The backlash in Israel’s socially conservative Arab community was swift and unforgiving.
Activists called for a boycott of her company, Al Arz. Videos circulated on Facebook and Twitter of Arab shopkeepers pulling Al Arz’s tahini from their shelves and throwing it in the garbage. An executive at one of the largest Arab-owned grocery chains in Israel, Al Mashadawi, said it was considering dropping Al Arz from its 14 stores.
“We have values that we follow,” said Jabr Hejazi, a supermarket owner in the northern town of Tamra who abruptly stopped carrying the brand. “It’s a simple matter.”
But gay rights activists say the controversy has had the welcome side effect of focusing attention on a group whose problems have been ignored for too long: gay and transgender members of Israel’s Arab minority, who say they are marginalized and discriminated twice over.
“This is a huge event,” said Khader Abu-Seif, 33, an L.G.B.T. rights activist in Tel Aviv. “Of course, we’re seeing ugliness, but we’re also seeing support from people who never spoke out openly for us in the past.”
Ms. Zaher, a mild-mannered, strong-willed mother of two from Nazareth, may seem an unlikely catalyst for the controversy.
A schoolteacher for decades, she took over her husband’s tahini business when he died after a heart attack in 2003.
The company was in poor financial shape, she said in an interview on Saturday in Tel Aviv. But she poured herself into it, paying off debts, convincing the bank to lend her more money and upgrading the manufacturing process.
Today, her company’s two plants in the Nazareth area produce a whopping 20 to 25 tons of tahini a day. The thick paste they make from Ethiopian sesame seeds is nearly ubiquitous at supermarkets and restaurants in Israel, and is exported to 18 countries including the United States. And Ms. Zaher became the rare woman to lead a major Arab-owned company.

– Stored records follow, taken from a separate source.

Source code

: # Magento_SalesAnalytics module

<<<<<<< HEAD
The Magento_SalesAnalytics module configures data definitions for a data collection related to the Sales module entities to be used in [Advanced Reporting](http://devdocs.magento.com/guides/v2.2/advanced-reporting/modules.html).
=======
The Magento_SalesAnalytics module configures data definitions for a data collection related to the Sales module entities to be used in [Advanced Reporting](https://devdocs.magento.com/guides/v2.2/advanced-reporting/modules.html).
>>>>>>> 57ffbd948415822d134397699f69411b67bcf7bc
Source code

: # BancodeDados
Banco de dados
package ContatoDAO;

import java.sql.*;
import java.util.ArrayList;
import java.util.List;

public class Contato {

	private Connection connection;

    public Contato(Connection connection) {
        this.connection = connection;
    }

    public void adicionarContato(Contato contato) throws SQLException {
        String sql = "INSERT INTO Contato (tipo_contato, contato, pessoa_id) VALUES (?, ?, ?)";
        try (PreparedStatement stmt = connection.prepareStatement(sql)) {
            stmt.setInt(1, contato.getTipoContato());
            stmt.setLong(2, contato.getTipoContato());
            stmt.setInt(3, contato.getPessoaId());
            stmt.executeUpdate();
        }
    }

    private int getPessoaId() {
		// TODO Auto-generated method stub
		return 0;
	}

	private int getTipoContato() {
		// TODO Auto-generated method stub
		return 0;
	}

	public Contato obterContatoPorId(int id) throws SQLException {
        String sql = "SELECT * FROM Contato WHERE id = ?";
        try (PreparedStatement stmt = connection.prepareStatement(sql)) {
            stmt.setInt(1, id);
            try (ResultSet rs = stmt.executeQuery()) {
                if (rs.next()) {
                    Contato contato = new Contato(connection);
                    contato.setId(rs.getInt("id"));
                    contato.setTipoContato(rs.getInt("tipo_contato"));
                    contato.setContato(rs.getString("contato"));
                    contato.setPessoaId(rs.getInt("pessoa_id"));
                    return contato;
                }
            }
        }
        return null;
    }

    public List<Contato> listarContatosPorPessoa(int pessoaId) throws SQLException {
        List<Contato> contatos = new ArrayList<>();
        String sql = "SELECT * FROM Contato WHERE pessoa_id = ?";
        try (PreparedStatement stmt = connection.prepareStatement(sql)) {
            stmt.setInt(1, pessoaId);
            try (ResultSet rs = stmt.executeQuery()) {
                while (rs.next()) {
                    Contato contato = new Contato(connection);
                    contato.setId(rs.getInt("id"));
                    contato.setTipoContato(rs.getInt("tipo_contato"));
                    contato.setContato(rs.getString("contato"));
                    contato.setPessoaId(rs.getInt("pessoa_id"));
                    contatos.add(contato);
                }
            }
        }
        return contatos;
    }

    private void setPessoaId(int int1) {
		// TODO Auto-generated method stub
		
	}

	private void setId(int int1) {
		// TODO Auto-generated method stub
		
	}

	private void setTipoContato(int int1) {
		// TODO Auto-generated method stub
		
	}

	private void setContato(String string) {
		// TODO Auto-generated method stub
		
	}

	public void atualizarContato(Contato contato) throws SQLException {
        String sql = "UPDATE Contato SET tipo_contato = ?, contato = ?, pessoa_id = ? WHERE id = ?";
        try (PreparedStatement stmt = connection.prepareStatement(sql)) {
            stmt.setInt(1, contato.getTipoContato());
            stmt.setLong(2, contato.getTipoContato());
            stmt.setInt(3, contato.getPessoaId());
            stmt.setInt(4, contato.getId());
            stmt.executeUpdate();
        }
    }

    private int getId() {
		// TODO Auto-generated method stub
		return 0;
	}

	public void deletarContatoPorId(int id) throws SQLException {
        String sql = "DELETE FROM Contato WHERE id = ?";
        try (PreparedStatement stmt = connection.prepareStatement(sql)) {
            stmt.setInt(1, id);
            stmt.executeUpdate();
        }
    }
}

No stranger to philanthropy, she had made previous donations to benefit women’s rights and people with disabilities.
The donation she made to Aguda, a national L.G.B.T. rights organization, was to help set up a hotline for Arabic-speaking Israelis.
The group’s C.E.O., Ohad Hizki, declined to say how much Ms. Zaher had given, but called it “significant.” He said the hotline would be open for calls by next month.

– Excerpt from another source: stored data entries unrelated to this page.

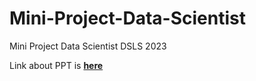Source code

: # Mini-Project-Data-Scientist
Mini Project Data Scientist DSLS 2023

Link about PPT is **[here](https://docs.google.com/presentation/d/1EQdXt7k65aed7HKFtxgm1XUHo36ixnyMWvcz-iEMq3M/edit?usp=sharing)**
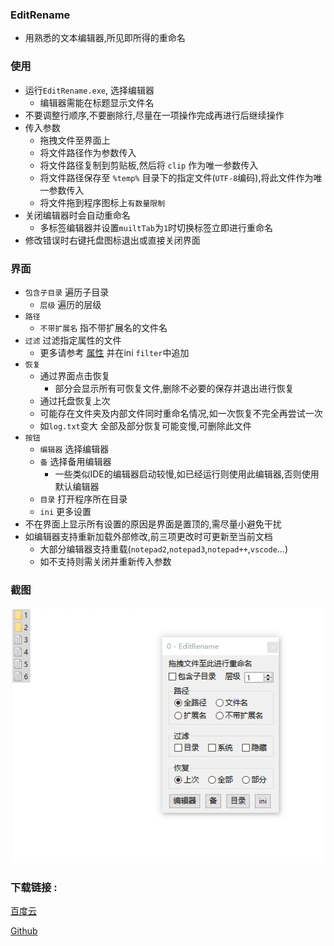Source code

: ### EditRename
-  用熟悉的文本编辑器,所见即所得的重命名

### 使用
- 运行`EditRename.exe`, 选择编辑器
    - 编辑器需能在标题显示文件名
- 不要调整行顺序,不要删除行,尽量在一项操作完成再进行后继续操作
- 传入参数
    - 拖拽文件至界面上
    - 将文件路径作为参数传入
    - 将文件路径复制到剪贴板,然后将 `clip` 作为唯一参数传入
    - 将文件路径保存至 `%temp%` 目录下的指定文件(`UTF-8`编码),将此文件作为唯一参数传入
    - 将文件拖到程序图标上`有数量限制`
- 关闭编辑器时会自动重命名
    - 多标签编辑器并设置`muiltTab`为`1`时切换标签立即进行重命名
- 修改错误时右键托盘图标退出或直接关闭界面

### 界面
- `包含子目录` 遍历子目录
    - `层级` 遍历的层级
- `路径`
    - `不带扩展名` 指不带扩展名的文件名
- `过滤` 过滤指定属性的文件
    - 更多请参考 [属性](https://wyagd001.github.io/v2/docs/lib/FileGetAttrib.htm#Return_Value) 并在ini `filter`中追加
- `恢复`
    - 通过界面点击恢复
        - 部分会显示所有可恢复文件,删除不必要的保存并退出进行恢复
    - 通过托盘恢复上次
    - 可能存在文件夹及内部文件同时重命名情况,如一次恢复不完全再尝试一次
    - 如`log.txt`变大 全部及部分恢复可能变慢,可删除此文件
- `按钮`
    - `编辑器` 选择编辑器
    - `备` 选择备用编辑器
        - 一些类似IDE的编辑器启动较慢,如已经运行则使用此编辑器,否则使用默认编辑器
    - `目录` 打开程序所在目录
    - `ini` 更多设置
- 不在界面上显示所有设置的原因是界面是置顶的,需尽量小避免干扰
- 如编辑器支持重新加载外部修改,前三项更改时可更新至当前文档
    - 大部分编辑器支持重载(`notepad2`,`notepad3`,`notepad++`,`vscode`...)
    - 如不支持则需关闭并重新传入参数


### 截图
![gif](gif.gif)

### 下载链接 :
[百度云](https://pan.baidu.com/s/1NY4ov9B7eLPH1ogTn7OoVg?pwd=su4z)

[Github]( https://github.com/vvyoko/EditRename/releases/latest)
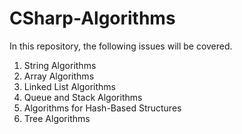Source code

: # CSharp-Algorithms

In this repository, the following issues will be covered.
  1. String Algorithms
  2. Array Algorithms
  3. Linked List Algorithms
  4. Queue and Stack Algorithms
  5. Algorithms for Hash-Based Structures
  6. Tree Algorithms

The controversy erupted when Aguda thanked Ms. Zaher publicly on Twitter on July 1.
Mouad Khateb, one of the most prominent opponents of the donation, expressed the views of many critics, saying that he had no objection to whatever gay and transgender people do in private, but that the donation would contribute to “normalizing” their “unnatural” way of life to the Arab public.
“What’s most problematic is when Arabs are participating in these efforts,” said Mr. Khateb, who has used derogatory terms to describe members of the L.G.B.T. community and claimed that they suffered from “psychological disorders” requiring “treatment.”

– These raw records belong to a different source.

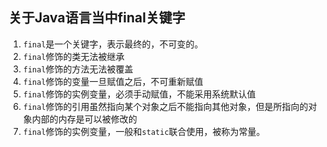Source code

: ## 关于Java语言当中final关键字

1. `final`是一个关键字，表示最终的，不可变的。
2. `final`修饰的类无法被继承
3. `final`修饰的方法无法被覆盖
4. `final`修饰的变量一旦赋值之后，不可重新赋值
5. `final`修饰的实例变量，必须手动赋值，不能采用系统默认值
6. `final`修饰的引用虽然指向某个对象之后不能指向其他对象，但是所指向的对象内部的内存是可以被修改的
7. `final`修饰的实例变量，一般和`static`联合使用，被称为常量。

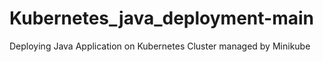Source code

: # Kubernetes_java_deployment-main
Deploying Java Application on Kubernetes Cluster managed by Minikube
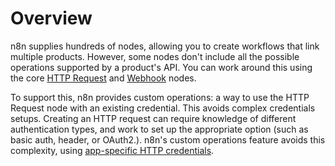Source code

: # Overview

n8n supplies hundreds of nodes, allowing you to create workflows that link multiple products. However, some nodes don't include all the possible operations supported by a product's API. You can work around this using the core [HTTP Request](/integrations/core-nodes/n8n-nodes-base.httpRequest/) and [Webhook](/integrations/core-nodes/n8n-nodes-base.webhook/) nodes. 

To support this, n8n provides custom operations: a way to use the HTTP Request node with an existing credential. This avoids complex credentials setups. Creating an HTTP request can require knowledge of different authentication types, and work to set up the appropriate option (such as basic auth, header, or OAuth2.). n8n's custom operations feature avoids this complexity, using [app-specific HTTP credentials](/integrations/custom-operations/app-specific-http-credentials/).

But the boycott has also drawn public opposition from supporters of gay rights.
“I’m with Al Arz against the boycott,” wrote Hana Amoury, a resident of the port city of Jaffa, on Facebook. “Those still saying and thinking gay people are ‘abnormal’ need to do some reading.”
Mr. Abu-Seif, the activist, noted that an Arab lawmaker from Acre, Aida Touma-Sliman, had spoken out in defense of the L.G.B.T. community — a rare instance, he said, and a sign that it was becoming more difficult for Arab politicians to remain on the sidelines when the L.G.B.T. community was under assault.
Aside from the anti-gay backlash, some gay Arabs also criticized the donation for going to an Israeli organization, which they contend supports policies that work to erase the Palestinian experience, instead of a Palestinian one. Aguda denies the accusation, saying it advocates equal rights for all gay and transgender people in Israel, regardless of their religious or national background.
Al Arz’s donation was only the latest in a series of public demonstrations of support for Arab gays and lesbians, activists say.
In May, thousands of mourners attended the funeral of Ayman Safiah, a gay dancer who drowned in the Mediterranean after helping save the life of a friend. And last August, hundreds of people protested in Haifa after the stabbing of a young transgender Arab.
“What we have been seeing is the taboo slowly being broken down,” said Fady Khoury, 35, a gay civil rights lawyer from Haifa. “Everything that happened in the past year is the culmination of the work that has been done over the past two decades — all the efforts activists have made to promote social change on this issue.”
But Ms. Zaher, whose phone has been ringing constantly over the past week, said she was still puzzled by the uproar.
“I never could have imagined that something like this would happen,” she said. “It doesn’t make sense: You do something positive and then you get something negative in return.”